NGOs argue that independent advisers and observers - Cambodian and foreign - are

vital throughout the planning and holding of the elections.

Kassie Neou says Cambodian NGOs are eager to play their part in election preparations,

voter education, registration and poll-watching, while foreign observers would be

crucial to deter violence.

Most important, many NGOs believe, is an independent electoral commission.

Sar Kheng, in a speech in October, pledged such a commission. But there is no plan

to set one up for the commune elections and no indication yet that there will be

one for the national ballot.

Lao Mong Hay, of the Khmer Institute for Democracy, and two other Cambodian "technocrats"

have been appointed to one ministry working group, after what was said to have been

considerable debate within the ministry.

Kassie Neou says COFFEL members fear the concept of a fully independent election

was "too ambitious" for the government.

NGOs would also "love to see" a neutral body to control the military and

police but that also seems "a bit too advanced."

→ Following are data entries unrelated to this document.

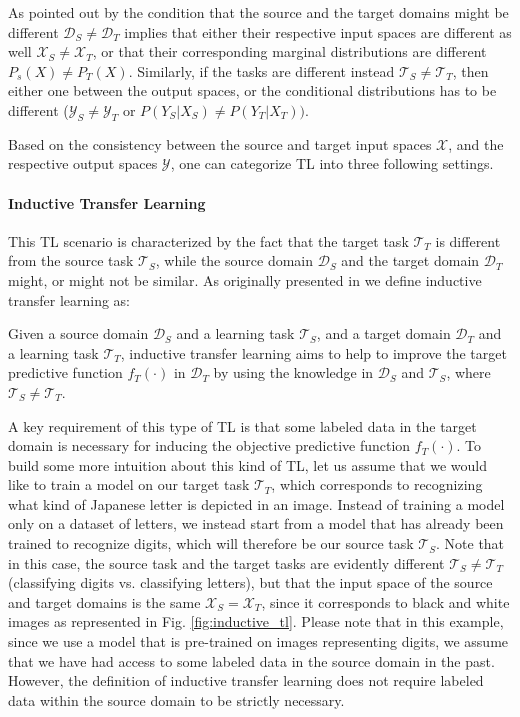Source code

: As pointed out by \citet{pan2009survey} the condition that the source and the target domains might be different $\mathcal{D}_S \neq \mathcal{D}_T$ implies that either their respective input spaces are different as well $\mathcal{X}_S\neq\mathcal{X}_T$, or that their corresponding marginal distributions are different $P_s(X)\neq P_T(X)$. Similarly, if the tasks are different instead $\mathcal{T}_S\neq\mathcal{T}_T$, then either one between the output spaces, or the conditional distributions has to be different ($\mathcal{Y}_S\neq\mathcal{Y}_T$ or $P(Y_S|X_S)\neq P(Y_T|X_T))$.

Based on the consistency between the source and target input spaces $\mathcal{X}$, and the respective output spaces $\mathcal{Y}$, one can categorize TL into three following settings.

\paragraph{Inductive Transfer Learning}
This TL scenario is characterized by the fact that the target task $\mathcal{T}_T$ is different from the source task $\mathcal{T}_S$, while the source domain $\mathcal{D}_S$ and the target domain $\mathcal{D}_T$ might, or might not be similar. As originally presented in \cite{pan2009survey} we define inductive transfer learning as:
\begin{definition}
	Given a source domain $\mathcal{D}_S$ and a learning task $\mathcal{T}_S$, and a target domain $\mathcal{D}_T$ and a learning task $\mathcal{T}_T$, inductive transfer learning aims to help to improve the target predictive function $f_T(\cdot)$ in $\mathcal{D}_T$ by using the knowledge in $\mathcal{D}_S$ and $\mathcal{T}_S$, where $\mathcal{T}_S \neq \mathcal{T}_T$. 
\end{definition}
A key requirement of this type of TL is that some labeled data in the target domain is necessary for inducing the objective predictive function $f_T(\cdot)$. To build some more intuition about this kind of TL, let us assume that we would like to train a model on our target task $\mathcal{T}_T$, which corresponds to recognizing what kind of Japanese letter is depicted in an image. Instead of training a model only on a dataset of letters, we instead start from a model that has already been trained to recognize digits, which will therefore be our source task $\mathcal{T}_S$. Note that in this case, the source task and the target tasks are evidently different $\mathcal{T}_S \neq \mathcal{T}_T$ (classifying digits vs. classifying letters), but that the input space of the source and target domains is the same $\mathcal{X}_S = \mathcal{X}_T$, since it corresponds to black and white images as represented in Fig. \ref{fig:inductive_tl}. Please note that in this example, since we use a model that is pre-trained on images representing digits, we assume that we have had access to some labeled data in the source domain in the past. However, the definition of inductive transfer learning does not require labeled data within the source domain to be strictly necessary.

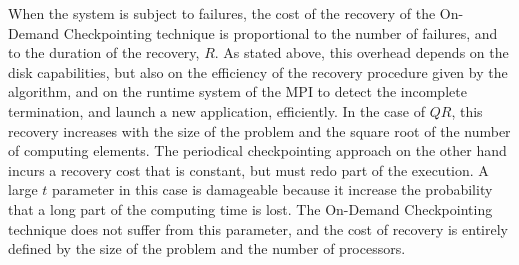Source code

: When the system is subject to failures, the cost of the recovery of
the On-Demand Checkpointing technique is proportional to the number of
failures, and to the duration of the recovery, $R$. As stated above,
this overhead depends on the disk capabilities, but also on the
efficiency of the recovery procedure given by the \abft algorithm, and
on the runtime system of the MPI to detect the incomplete termination,
and launch a new application, efficiently. In the case of $QR$, this
recovery increases with the size of the problem and the square root of
the number of computing elements. The periodical checkpointing
approach on the other hand incurs a recovery cost that is constant,
but must redo part of the execution. A large $t$ parameter in this
case is damageable because it increase the probability that a long
part of the computing time is lost. The On-Demand Checkpointing
technique does not suffer from this parameter, and the cost of
recovery is entirely defined by the size of the problem and the number
of processors.
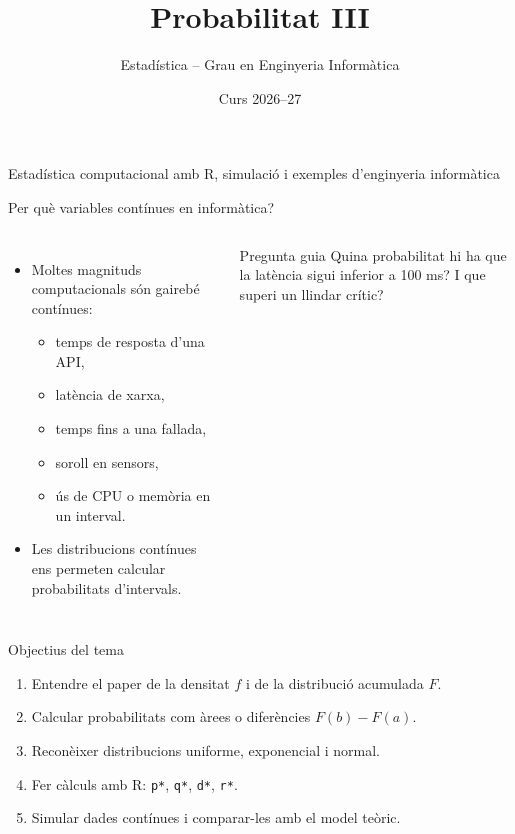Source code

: \documentclass[10pt,aspectratio=169]{beamer}
\title[Probabilitat III]{Probabilitat III}
\author{Estadística -- Grau en Enginyeria Informàtica}
\date{Curs 2026--27}
\newcommand{\R}{\textsf{R}}
\begin{document}
\begin{frame}[plain]
  \titlepage
  \vspace{-0.45cm}
  \begin{center}
  \small\textcolor{DeepBlue}{Estadística computacional amb \R, simulació i exemples d'enginyeria informàtica}
  \end{center}
\end{frame}


\begin{frame}[fragile]{Per què variables contínues en informàtica?}
\begin{columns}[T]
\begin{itemize}
  \item Moltes magnituds computacionals són gairebé contínues:
  \begin{itemize}
    \item temps de resposta d'una API,
    \item latència de xarxa,
    \item temps fins a una fallada,
    \item soroll en sensors,
    \item ús de CPU o memòria en un interval.
  \end{itemize}
  \item Les distribucions contínues ens permeten calcular probabilitats d'intervals.
\end{itemize}
\begin{block}{Pregunta guia}
Quina probabilitat hi ha que la latència sigui inferior a 100 ms? I que superi un llindar crític?
\end{block}
\end{columns}
\end{frame}

\begin{frame}[fragile]{Objectius del tema}
\begin{enumerate}
  \item Entendre el paper de la densitat $f$ i de la distribució acumulada $F$.
  \item Calcular probabilitats com àrees o diferències $F(b)-F(a)$.
  \item Reconèixer distribucions uniforme, exponencial i normal.
  \item Fer càlculs amb \R: \texttt{p*}, \texttt{q*}, \texttt{d*}, \texttt{r*}.
  \item Simular dades contínues i comparar-les amb el model teòric.
\end{enumerate}
\end{frame}
\end{document}
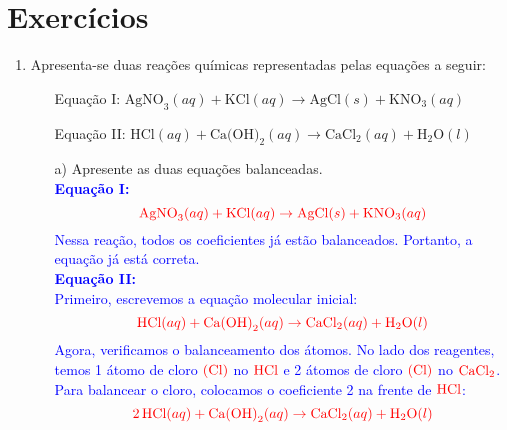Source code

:\documentclass[a4paper, 12pt]{article}
\begin{document}
\section*{Exercícios}
\begin{enumerate}

    \item Apresenta-se duas reações químicas representadas pelas equações a seguir:
          \begin{itemize}
              \item[] Equação I:
                    $\text{AgNO}_{3} (aq) + \text{KCl}(aq) \rightarrow \text{AgCl}(s) + \text{KNO}
                        _{3} (aq)$
              \item[] Equação II:
                    $\text{HCl}(aq) + \text{Ca(OH)}_{2}(aq) \rightarrow \text{CaCl}_{2}(aq)
                        + \text{H}_{2}\text{O}(l)$
          \end{itemize}
          \begin{enumerate}[align=left, labelsep=-0.5em]
              \item[a)] Apresente as duas equações balanceadas.
                    \\[10pt]
                    \textcolor{blue}{\textbf{Equação I:}}
                    \[
                        \textcolor{red}{\text{AgNO}_3 (aq) + \text{KCl} (aq) \rightarrow \text{AgCl} (s) + \text{KNO}_3 (aq)}
                    \]
                    \textcolor{blue}{Nessa reação, todos os coeficientes já estão  balanceados. Portanto, a equação já está correta.}
                    \\[10pt]
                    \textcolor{blue}{\textbf{Equação II:}}
                    \\[10pt]
                    \textcolor{blue}{Primeiro, escrevemos a equação molecular inicial:}
                    \[
                        \textcolor{red}{\text{HCl} (aq) + \text{Ca(OH)}_2 (aq) \rightarrow \text{CaCl}_2 (aq) + \text{H}_2\text{O} (l)}
                    \]
                    \textcolor{blue}{Agora, verificamos o balanceamento dos átomos. No lado dos reagentes, temos 1 átomo de cloro \(\textcolor{red}{(\text{Cl})}\) no \(\textcolor{red}{\text{HCl}}\) e 2 átomos de cloro \(\textcolor{red}{(\text{Cl})}\) no \(\textcolor{red}{\text{CaCl}_2}\). Para balancear o cloro, colocamos o coeficiente 2 na frente de \(\textcolor{red}{\text{HCl}}\):}
                    \[
                        \textcolor{red}{2 \, \text{HCl} (aq) + \text{Ca(OH)}_2 (aq) \rightarrow \text{CaCl}_2 (aq) + \text{H}_2\text{O} (l)}
\]
\end{enumerate}
\end{enumerate}
\end{document}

Of vital importance, according to Kassie Neou, is a body of neutral experts to ensure

a "peaceful acceptance" of the election results and adjudicate any disputes.

The potential recipe for conflict over the election result is strengthened by one

ingredient: the Constitutional requirement that there be only one Prime Minister,

providing perhaps the best motivation for Funcinpec and CPP to vie strongly against

each other.

Meanwhile, the prospect of an all-out electoral fight - with each party seeking enough

of a majority to rule alone - may be heightened if the current proportional representation

electoral system is abandoned.

Both Prime Ministers have supported a change to a simple majority system, which is

widely seen as tending to favor larger parties who can win with less than a total

majority of votes cast.

Under a simple majority, the candidate in each constituency who gets the most votes

- regardless of whether it's less than 50 per cent of the total votes - wins.

Most observers agree it will be easier for CPP or Funcinpec to get a majority of

National Assembly seats under such a system rather than the more-democratic proportional

system.

But a coalition government is still likely, given the Constitution's requirement

that two-thirds of the National Assembly approve any new government. Observers say

it is unlikely, but still possible, that Funcinpec or CPP could win that many seats

alone.

The wildcard will be Sam Rainsy's Khmer Nation Party, if it won enough seats to make

a coalition with Funcinpec - leaving CPP on the outside. But whether KNP could secure

that many votes - or would merely split the anti-CPP vote, opening the way for CPP

to win the election - is debatable.

NGOs appear divided on the wisdom of moving to a simple majority system.

"The proportional system is clearly more democratic," says the head of

one Western NGO. "If the Cambodians now choose the majoritarian system...it's

clearly a step back from what they had during UNTAC, from the development of a democratic

society."

He notes that, theoretically, a new government could be elected with only 35-40 per

cent of the population's total votes - leaving 60-65 per cent of citizens unrepresented.

"It's better to have the opposition in the parliament than in the streets or

the jungle," he says, fearing a minority government will fuel political dissatisfaction.

The comment is echoed by Lao Mong Hay of the Khmer Institute of Democracy, who believes

the pros outweigh the cons of the proportional system.

Kassie Neou disagrees, arguing that the simple majority system would be better understood

by voters and help to ensure the independence of MPs.

Proportional representation - whereby political parties prepare candidate lists and

directly appoint people to fill their allocation of seats in parliament - can poorly

serve voters, he says.

"Currently our National Assembly members are not independent. It looks like

they represent their party more than the people. I don't think this fits the word

democracy."

Regardless of what the electoral system is, and how free and fair the elections are,

most observers agree that a coalition government - involving the CPP - is the most

likely outcome.

"I don't think the time is right for Cambodia to have win and lose, to have

a winner takes all system," says one. "We value peace."